Genma’s loft was next, where Genma repeated the process for broken-in jeans and a soft brown t-shirt that did golden things for his skin tone. He took an extra second to twist his hair up, pinning it in place with a lethal black senbon.
They didn’t actually talk again until they were outside, walking shoulder-to-shoulder down Konoha’s warm streets in the afternoon sun. Nothing was obviously cratered or smoking, so Raidou guessed Kakashi had taken his issues outside of city limits.
Genma inhaled deeply, lean ribcage expanding, and raised his arms over his head. His shoulders cracked one after the other. He dropped his arms and hooked his thumbs into his belt loops. “I’m still not sure what just happened.”
Neither was Raidou.
“Idiocy squared,” he suggested grimly.
“Idiocy to the tenth. Maybe even the hundredth.” Genma chewed his bottom lip, briefly without a senbon to distract his teeth. “Is something going on between them that we missed?”
Raidou pinched the bridge of his nose. Thought about the aching crack in Kakashi’s voice, the way Ryouma had whiplashed from rage to guilt, the way their two rookies had actually gone at each other with real intent, and felt his temples throb. “Gods, I hope not. But— maybe? Probably. Are you talking about their usual inability to human, or something that needs A Talk?”

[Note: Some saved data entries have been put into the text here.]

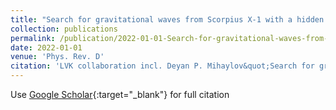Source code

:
 ```yaml
---
title: "Search for gravitational waves from Scorpius X-1 with a hidden Markov model in O3 LIGO data"
collection: publications
permalink: /publication/2022-01-01-Search-for-gravitational-waves-from-Scorpius-X-1-with-a-hidden-Markov-model-in-O3-LIGO-data
date: 2022-01-01
venue: 'Phys. Rev. D'
citation: 'LVK collaboration incl. Deyan P. Mihaylov&quot;Search for gravitational waves from Scorpius X-1 with a hidden Markov model in O3 LIGO data.&quot; Phys. Rev. D, 2022.'
---
```

Use [Google Scholar](https://scholar.google.com/scholar?q=Search+for+gravitational+waves+from+Scorpius+X+1+with+a+hidden+Markov+model+in+O3+LIGO+data){:target="_blank"} for full citation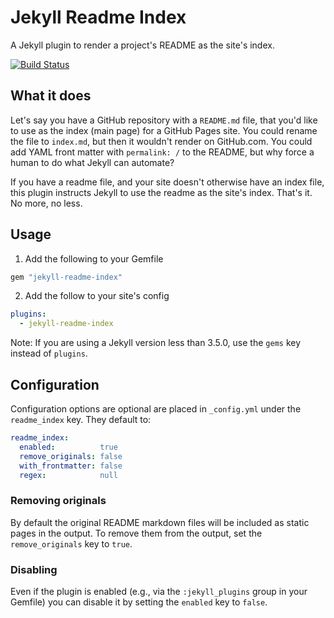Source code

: # Jekyll Readme Index

A Jekyll plugin to render a project's README as the site's index.

[![Build Status](https://travis-ci.org/benbalter/jekyll-readme-index.svg?branch=master)](https://travis-ci.org/benbalter/jekyll-readme-index)

## What it does

Let's say you have a GitHub repository with a `README.md` file, that you'd like to use as the index (main page) for a GitHub Pages site. You could rename the file to `index.md`, but then it wouldn't render on GitHub.com. You could add YAML front matter with `permalink: /` to the README, but why force a human to do what Jekyll can automate?

If you have a readme file, and your site doesn't otherwise have an index file, this plugin instructs Jekyll to use the readme as the site's index. That's it. No more, no less.

## Usage

1. Add the following to your Gemfile

  ```ruby
  gem "jekyll-readme-index"
  ```

2. Add the follow to your site's config

  ```yml
  plugins:
    - jekyll-readme-index
  ```
  Note: If you are using a Jekyll version less than 3.5.0, use the `gems` key instead of `plugins`.

## Configuration

Configuration options are optional are placed in `_config.yml` under the `readme_index` key. They default to:

```yml
readme_index:
  enabled:          true
  remove_originals: false
  with_frontmatter: false
  regex:            null
```

### Removing originals

By default the original README markdown files will be included as static pages in the output. To remove them from the output, set the `remove_originals` key to `true`.

### Disabling

Even if the plugin is enabled (e.g., via the `:jekyll_plugins` group in your Gemfile) you can disable it by setting the `enabled` key to `false`.
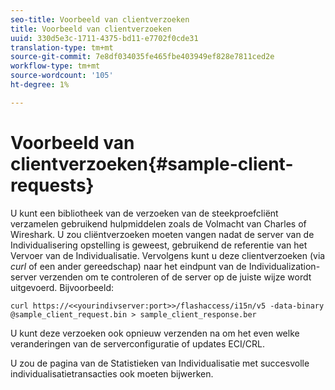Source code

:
 ```yaml
---
seo-title: Voorbeeld van clientverzoeken
title: Voorbeeld van clientverzoeken
uuid: 330d5e3c-1711-4375-bd11-e7702f0cde31
translation-type: tm+mt
source-git-commit: 7e8df034035fe465fbe403949ef828e7811ced2e
workflow-type: tm+mt
source-wordcount: '105'
ht-degree: 1%

---
```



# Voorbeeld van clientverzoeken{#sample-client-requests}

U kunt een bibliotheek van de verzoeken van de steekproefcliënt verzamelen gebruikend hulpmiddelen zoals de Volmacht van Charles of Wireshark. U zou cliëntverzoeken moeten vangen nadat de server van de Individualisering opstelling is geweest, gebruikend de referentie van het Vervoer van de Individualisatie. Vervolgens kunt u deze clientverzoeken (via *curl* of een ander gereedschap) naar het eindpunt van de Individualization-server verzenden om te controleren of de server op de juiste wijze wordt uitgevoerd. Bijvoorbeeld:

```
curl https://<<yourindivserver:port>>/flashaccess/i15n/v5 -­data-binary  
@sample_client_request.bin > sample_client_response.ber
```

U kunt deze verzoeken ook opnieuw verzenden na om het even welke veranderingen van de serverconfiguratie of updates ECI/CRL.

U zou de pagina van de Statistieken van Individualisatie met succesvolle individualisatietransacties ook moeten bijwerken.
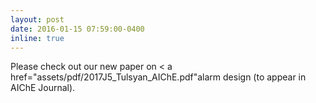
 ```yaml
---
layout: post
date: 2016-01-15 07:59:00-0400
inline: true
---
```


Please check out our new paper on < a href="assets/pdf/2017J5_Tulsyan_AIChE.pdf"alarm design </a> (to appear in AIChE Journal).  
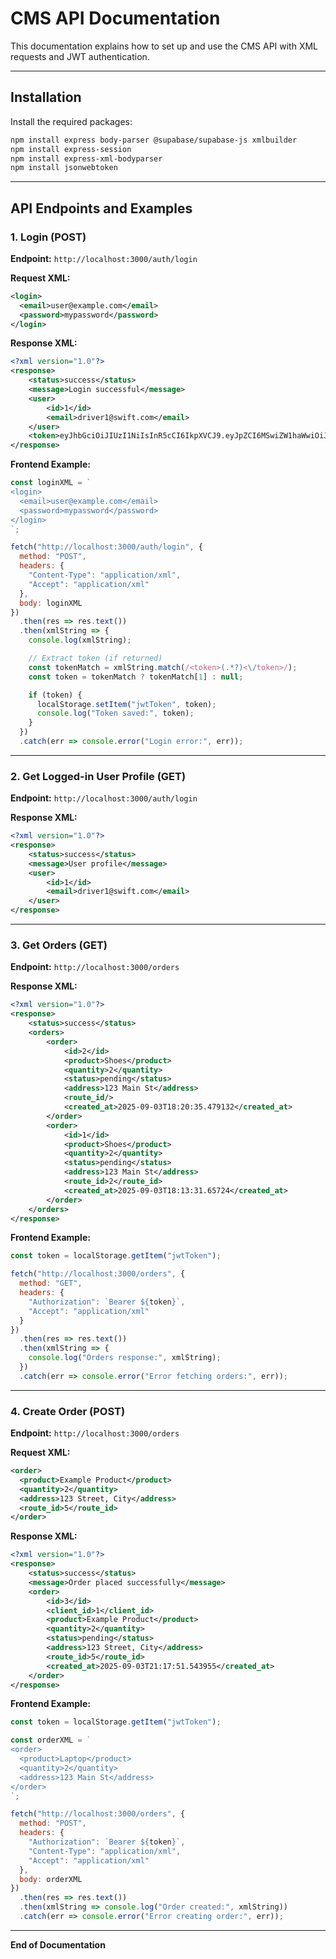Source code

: # CMS API Documentation

This documentation explains how to set up and use the CMS API with XML requests and JWT authentication.

---

## Installation

Install the required packages:

```bash
npm install express body-parser @supabase/supabase-js xmlbuilder
npm install express-session
npm install express-xml-bodyparser
npm install jsonwebtoken
```

---

## API Endpoints and Examples

### 1. Login (POST)

**Endpoint:** `http://localhost:3000/auth/login`

**Request XML:**

```xml
<login>
  <email>user@example.com</email>
  <password>mypassword</password>
</login>
```

**Response XML:**

```xml
<?xml version="1.0"?>
<response>
    <status>success</status>
    <message>Login successful</message>
    <user>
        <id>1</id>
        <email>driver1@swift.com</email>
    </user>
    <token>eyJhbGciOiJIUzI1NiIsInR5cCI6IkpXVCJ9.eyJpZCI6MSwiZW1haWwiOiJkcml2ZXIxQHN3aWZ0LmNvbSIsImlhdCI6MTc1NzIyNjg5OCwiZXhwIjoxNzU3MjMwNDk4fQ.Hwum1J25QGTaufQw1gbjCAWzrdUYyg9oHJP6i4ky5n0</token>
</response>
```

**Frontend Example:**

```javascript
const loginXML = `
<login>
  <email>user@example.com</email>
  <password>mypassword</password>
</login>
`;

fetch("http://localhost:3000/auth/login", {
  method: "POST",
  headers: {
    "Content-Type": "application/xml",
    "Accept": "application/xml"
  },
  body: loginXML
})
  .then(res => res.text())
  .then(xmlString => {
    console.log(xmlString);

    // Extract token (if returned)
    const tokenMatch = xmlString.match(/<token>(.*?)<\/token>/);
    const token = tokenMatch ? tokenMatch[1] : null;

    if (token) {
      localStorage.setItem("jwtToken", token);
      console.log("Token saved:", token);
    }
  })
  .catch(err => console.error("Login error:", err));
```

---

### 2. Get Logged-in User Profile (GET)

**Endpoint:** `http://localhost:3000/auth/login`

**Response XML:**

```xml
<?xml version="1.0"?>
<response>
    <status>success</status>
    <message>User profile</message>
    <user>
        <id>1</id>
        <email>driver1@swift.com</email>
    </user>
</response>
```

---

### 3. Get Orders (GET)

**Endpoint:** `http://localhost:3000/orders`

**Response XML:**

```xml
<?xml version="1.0"?>
<response>
    <status>success</status>
    <orders>
        <order>
            <id>2</id>
            <product>Shoes</product>
            <quantity>2</quantity>
            <status>pending</status>
            <address>123 Main St</address>
            <route_id/>
            <created_at>2025-09-03T18:20:35.479132</created_at>
        </order>
        <order>
            <id>1</id>
            <product>Shoes</product>
            <quantity>2</quantity>
            <status>pending</status>
            <address>123 Main St</address>
            <route_id>2</route_id>
            <created_at>2025-09-03T18:13:31.65724</created_at>
        </order>
    </orders>
</response>
```

**Frontend Example:**

```javascript
const token = localStorage.getItem("jwtToken");

fetch("http://localhost:3000/orders", {
  method: "GET",
  headers: {
    "Authorization": `Bearer ${token}`,
    "Accept": "application/xml"
  }
})
  .then(res => res.text())
  .then(xmlString => {
    console.log("Orders response:", xmlString);
  })
  .catch(err => console.error("Error fetching orders:", err));
```

---

### 4. Create Order (POST)

**Endpoint:** `http://localhost:3000/orders`

**Request XML:**

```xml
<order>
  <product>Example Product</product>
  <quantity>2</quantity>
  <address>123 Street, City</address>
  <route_id>5</route_id>
</order>
```

**Response XML:**

```xml
<?xml version="1.0"?>
<response>
    <status>success</status>
    <message>Order placed successfully</message>
    <order>
        <id>3</id>
        <client_id>1</client_id>
        <product>Example Product</product>
        <quantity>2</quantity>
        <status>pending</status>
        <address>123 Street, City</address>
        <route_id>5</route_id>
        <created_at>2025-09-03T21:17:51.543955</created_at>
    </order>
</response>
```

**Frontend Example:**

```javascript
const token = localStorage.getItem("jwtToken");

const orderXML = `
<order>
  <product>Laptop</product>
  <quantity>2</quantity>
  <address>123 Main St</address>
</order>
`;

fetch("http://localhost:3000/orders", {
  method: "POST",
  headers: {
    "Authorization": `Bearer ${token}`,
    "Content-Type": "application/xml",
    "Accept": "application/xml"
  },
  body: orderXML
})
  .then(res => res.text())
  .then(xmlString => console.log("Order created:", xmlString))
  .catch(err => console.error("Error creating order:", err));
```

---

**End of Documentation**
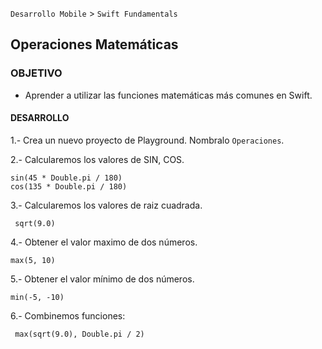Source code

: 
`Desarrollo Mobile` > `Swift Fundamentals`


## Operaciones Matemáticas

### OBJETIVO

- Aprender a utilizar las funciones matemáticas más comunes en Swift.

#### DESARROLLO

1.- Crea un nuevo proyecto de Playground. Nombralo `Operaciones`.

2.- Calcularemos los valores de SIN, COS.

```
sin(45 * Double.pi / 180)
cos(135 * Double.pi / 180)
```

3.- Calcularemos los valores de raiz cuadrada.

```
 sqrt(9.0)
```

4.- Obtener el valor maximo de dos números.

```
max(5, 10)
```

5.- Obtener el valor mínimo de dos números.

```
min(-5, -10)
```

6.- Combinemos funciones:

```
 max(sqrt(9.0), Double.pi / 2)
```










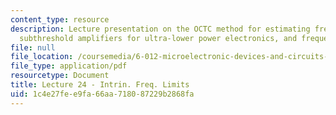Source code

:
 ```yaml
---
content_type: resource
description: Lecture presentation on the OCTC method for estimating frequency response,
  subthreshold amplifiers for ultra-lower power electronics, and frequency performance.
file: null
file_location: /coursemedia/6-012-microelectronic-devices-and-circuits-fall-2009/1c4e27fee9fa66aa718087229b2868fa_MIT6_012F09_lec24.pdf
file_type: application/pdf
resourcetype: Document
title: Lecture 24 - Intrin. Freq. Limits
uid: 1c4e27fe-e9fa-66aa-7180-87229b2868fa
---
```

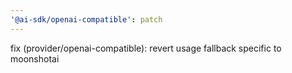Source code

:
 ```yaml
---
'@ai-sdk/openai-compatible': patch
---
```


fix (provider/openai-compatible): revert usage fallback specific to moonshotai
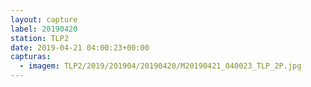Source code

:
 ```yaml
---
layout: capture
label: 20190420
station: TLP2
date: 2019-04-21 04:00:23+00:00
capturas:
  - imagem: TLP2/2019/201904/20190420/M20190421_040023_TLP_2P.jpg
---
```

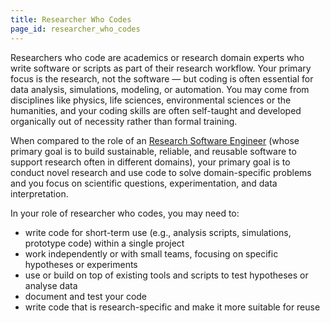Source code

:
 ```yaml
---
title: Researcher Who Codes
page_id: researcher_who_codes
---
```


Researchers who code are academics or research domain experts who write software or scripts as part of their research workflow. 
Your primary focus is the research, not the software — but coding is often essential for data analysis, simulations, modeling, or automation.
You may come from disciplines like physics, life sciences, environmental sciences or the humanities, and your coding skills are often self-taught and developed organically out of necessity rather than formal training.

When compared to the role of an [Research Software Engineer](research_software_engineer) (whose primary goal is to build sustainable, reliable, and reusable software to support research often in different domains), your primary goal is to 
conduct novel research and use code to solve domain-specific problems and you focus on scientific questions, experimentation, and data interpretation.


In your role of researcher who codes, you may need to:

- write code for short-term use (e.g., analysis scripts, simulations, prototype code) within a single project
- work independently or with small teams, focusing on specific hypotheses or experiments
- use or build on top of existing tools and scripts to test hypotheses or analyse data
- document and test your code
- write code that is research-specific and make it more suitable for reuse
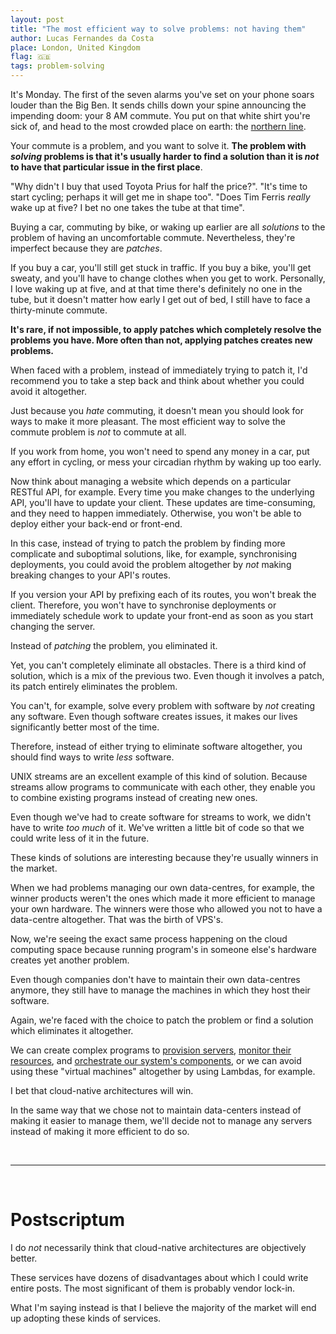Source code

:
 ```yaml
---
layout: post
title: "The most efficient way to solve problems: not having them"
author: Lucas Fernandes da Costa
place: London, United Kingdom
flag: 🇬🇧
tags: problem-solving
---
```


It's Monday. The first of the seven alarms you've set on your phone soars louder than the Big Ben. It sends chills down your spine announcing the impending doom: your 8 AM commute. You put on that white shirt you're sick of, and head to the most crowded place on earth: the [northern line](https://www.cityam.com/londons-most-crowded-tube-lines-revealed/).

Your commute is a problem, and you want to solve it. **The problem with _solving_ problems is that it's usually harder to find a solution than it is _not_ to have that particular issue in the first place**.

"Why didn't I buy that used Toyota Prius for half the price?". "It's time to start cycling; perhaps it will get me in shape too". "Does Tim Ferris _really_ wake up at five? I bet no one takes the tube at that time".

Buying a car, commuting by bike, or waking up earlier are all _solutions_ to the problem of having an uncomfortable commute. Nevertheless, they're imperfect because they are _patches_.

If you buy a car, you'll still get stuck in traffic. If you buy a bike, you'll get sweaty, and you'll have to change clothes when you get to work. Personally, I love waking up at five, and at that time there's definitely no one in the tube, but it doesn't matter how early I get out of bed, I still have to face a thirty-minute commute.

**It's rare, if not impossible, to apply patches which completely resolve the problems you have. More often than not, applying patches creates new problems.**

When faced with a problem, instead of immediately trying to patch it, I'd recommend you to take a step back and think about whether you could avoid it altogether.

Just because you _hate_ commuting, it doesn't mean you should look for ways to make it more pleasant. The most efficient way to solve the commute problem is _not_ to commute at all.

If you work from home, you won't need to spend any money in a car, put any effort in cycling, or mess your circadian rhythm by waking up too early.

Now think about managing a website which depends on a particular RESTful API, for example. Every time you make changes to the underlying API, you'll have to update your client. These updates are time-consuming, and they need to happen immediately. Otherwise, you won't be able to deploy either your back-end or front-end.

In this case, instead of trying to patch the problem by finding more complicate and suboptimal solutions, like, for example, synchronising deployments, you could avoid the problem altogether by _not_ making breaking changes to your API's routes.

If you version your API by prefixing each of its routes, you won't break the client. Therefore, you won't have to synchronise deployments or immediately schedule work to update your front-end as soon as you start changing the server.

Instead of _patching_ the problem, you eliminated it.

Yet, you can't completely eliminate all obstacles. There is a third kind of solution, which is a mix of the previous two. Even though it involves a patch, its patch entirely eliminates the problem.

You can't, for example, solve every problem with software by _not_ creating any software. Even though software creates issues, it makes our lives significantly better most of the time.

Therefore, instead of either trying to eliminate software altogether, you should find ways to write _less_ software.

UNIX streams are an excellent example of this kind of solution. Because streams allow programs to communicate with each other, they enable you to combine existing programs instead of creating new ones.

Even though we've had to create software for streams to work, we didn't have to write _too much_ of it. We've written a little bit of code so that we could write less of it in the future.

These kinds of solutions are interesting because they're usually winners in the market.

When we had problems managing our own data-centres, for example, the winner products weren't the ones which made it more efficient to manage your own hardware. The winners were those who allowed you not to have a data-centre altogether. That was the birth of VPS's.

Now, we're seeing the exact same process happening on the cloud computing space because running program's in someone else's hardware creates yet another problem.

Even though companies don't have to maintain their own data-centres anymore, they still have to manage the machines in which they host their software.

Again, we're faced with the choice to patch the problem or find a solution which eliminates it altogether.

We can create complex programs to [provision servers](https://github.com/chef/chef), [monitor their resources](https://www.nagios.org/), and [orchestrate our system's components](https://kubernetes.io/), or we can avoid using these "virtual machines" altogether by using Lambdas, for example.

I bet that cloud-native architectures will win.

In the same way that we chose not to maintain data-centers instead of making it easier to manage them, we'll decide not to manage any servers instead of making it more efficient to do so.

<br>

-----

<br>

# Postscriptum

I do _not_ necessarily think that cloud-native architectures are objectively better.

These services have dozens of disadvantages about which I could write entire posts. The most significant of them is probably vendor lock-in.

What I'm saying instead is that I believe the majority of the market will end up adopting these kinds of services.
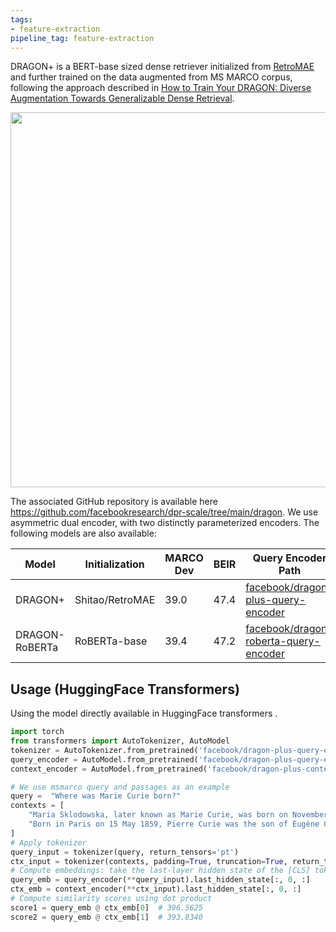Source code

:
 ```yaml
---
tags:
- feature-extraction
pipeline_tag: feature-extraction
---
```

DRAGON+ is a BERT-base sized dense retriever initialized from [RetroMAE](https://huggingface.co/Shitao/RetroMAE) and further trained on the data augmented from MS MARCO corpus, following the approach described in [How to Train Your DRAGON:
Diverse Augmentation Towards Generalizable Dense Retrieval](https://arxiv.org/abs/2302.07452).

<p align="center">
<img src="https://raw.githubusercontent.com/facebookresearch/dpr-scale/main/dragon/images/teaser.png" width="600">
</p>

The associated GitHub repository is available here https://github.com/facebookresearch/dpr-scale/tree/main/dragon. We use asymmetric dual encoder, with two distinctly parameterized encoders. The following models are also available:

Model | Initialization | MARCO Dev | BEIR | Query Encoder Path | Context Encoder Path
|---|---|---|---|---|---
DRAGON+ | Shitao/RetroMAE| 39.0 | 47.4 | [facebook/dragon-plus-query-encoder](https://huggingface.co/facebook/dragon-plus-query-encoder) | [facebook/dragon-plus-context-encoder](https://huggingface.co/facebook/dragon-plus-context-encoder)
DRAGON-RoBERTa | RoBERTa-base | 39.4 | 47.2 | [facebook/dragon-roberta-query-encoder](https://huggingface.co/facebook/dragon-roberta-query-encoder) | [facebook/dragon-roberta-context-encoder](https://huggingface.co/facebook/dragon-roberta-context-encoder)

## Usage (HuggingFace Transformers)
Using the model directly available in HuggingFace transformers .

```python
import torch
from transformers import AutoTokenizer, AutoModel
tokenizer = AutoTokenizer.from_pretrained('facebook/dragon-plus-query-encoder')
query_encoder = AutoModel.from_pretrained('facebook/dragon-plus-query-encoder')
context_encoder = AutoModel.from_pretrained('facebook/dragon-plus-context-encoder')

# We use msmarco query and passages as an example
query =  "Where was Marie Curie born?"
contexts = [
    "Maria Sklodowska, later known as Marie Curie, was born on November 7, 1867.",
    "Born in Paris on 15 May 1859, Pierre Curie was the son of Eugène Curie, a doctor of French Catholic origin from Alsace."
]
# Apply tokenizer
query_input = tokenizer(query, return_tensors='pt')
ctx_input = tokenizer(contexts, padding=True, truncation=True, return_tensors='pt')
# Compute embeddings: take the last-layer hidden state of the [CLS] token
query_emb = query_encoder(**query_input).last_hidden_state[:, 0, :]
ctx_emb = context_encoder(**ctx_input).last_hidden_state[:, 0, :]
# Compute similarity scores using dot product
score1 = query_emb @ ctx_emb[0]  # 396.5625
score2 = query_emb @ ctx_emb[1]  # 393.8340
```
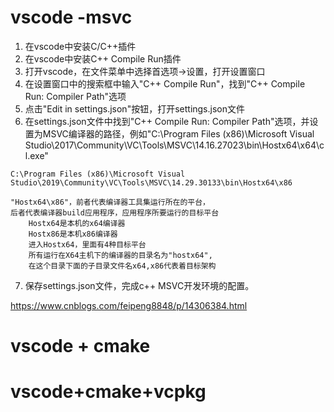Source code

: # vscode -msvc
1. 在vscode中安装C/C++插件  
2. 在vscode中安装C++ Compile Run插件  
3. 打开vscode，在文件菜单中选择首选项->设置，打开设置窗口  
4. 在设置窗口中的搜索框中输入"C++ Compile Run"，找到"C++ Compile Run: Compiler Path"选项  
5. 点击"Edit in settings.json"按钮，打开settings.json文件  
6. 在settings.json文件中找到"C++ Compile Run: Compiler Path"选项，并设置为MSVC编译器的路径，例如"C:\Program Files (x86)\Microsoft Visual Studio\2017\Community\VC\Tools\MSVC\14.16.27023\bin\Hostx64\x64\cl.exe"  
```
C:\Program Files (x86)\Microsoft Visual Studio\2019\Community\VC\Tools\MSVC\14.29.30133\bin\Hostx64\x86
```
    "Hostx64\x86"，前者代表编译器工具集运行所在的平台，
    后者代表编译器build应用程序，应用程序所要运行的目标平台
        Hostx64是本机的x64编译器
        Hostx86是本机x86编译器
        进入Hostx64，里面有4种目标平台
        所有运行在X64主机下的编译器的目录名为"hostx64",
        在这个目录下面的子目录文件名x64,x86代表着目标架构
7. 保存settings.json文件，完成c++ MSVC开发环境的配置。  

https://www.cnblogs.com/feipeng8848/p/14306384.html

# vscode + cmake




# vscode+cmake+vcpkg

A strand of hair had come loose and fallen over Genma’s face, tickling the corner of his mouth; he blew upwards, dislodging it. “It… seemed like a little more than their usual failure mode. Probably will need a talk. But right now I think I’d rather drink poison.”
“Agreed.” Raidou scanned over the village once more, searching for obvious catastrophe. It stayed quiet. “Fuck it. We’re officially off-duty. If they blow themselves up, the Uchiha Police can deal with it. They get hazard pay.”
Genma’s shoulders slouched comfortably, like a man dropping a great weight. “They do. At least until the day after tomorrow, this is officially Not Our Problem.” He flashed a quick, tired smile, and his shoulder met Raidou’s, a jostle that turned into a lean. “Where do you want to go? Izakaya Hachi has really good eel this time of year, and at least six good brands of beer.”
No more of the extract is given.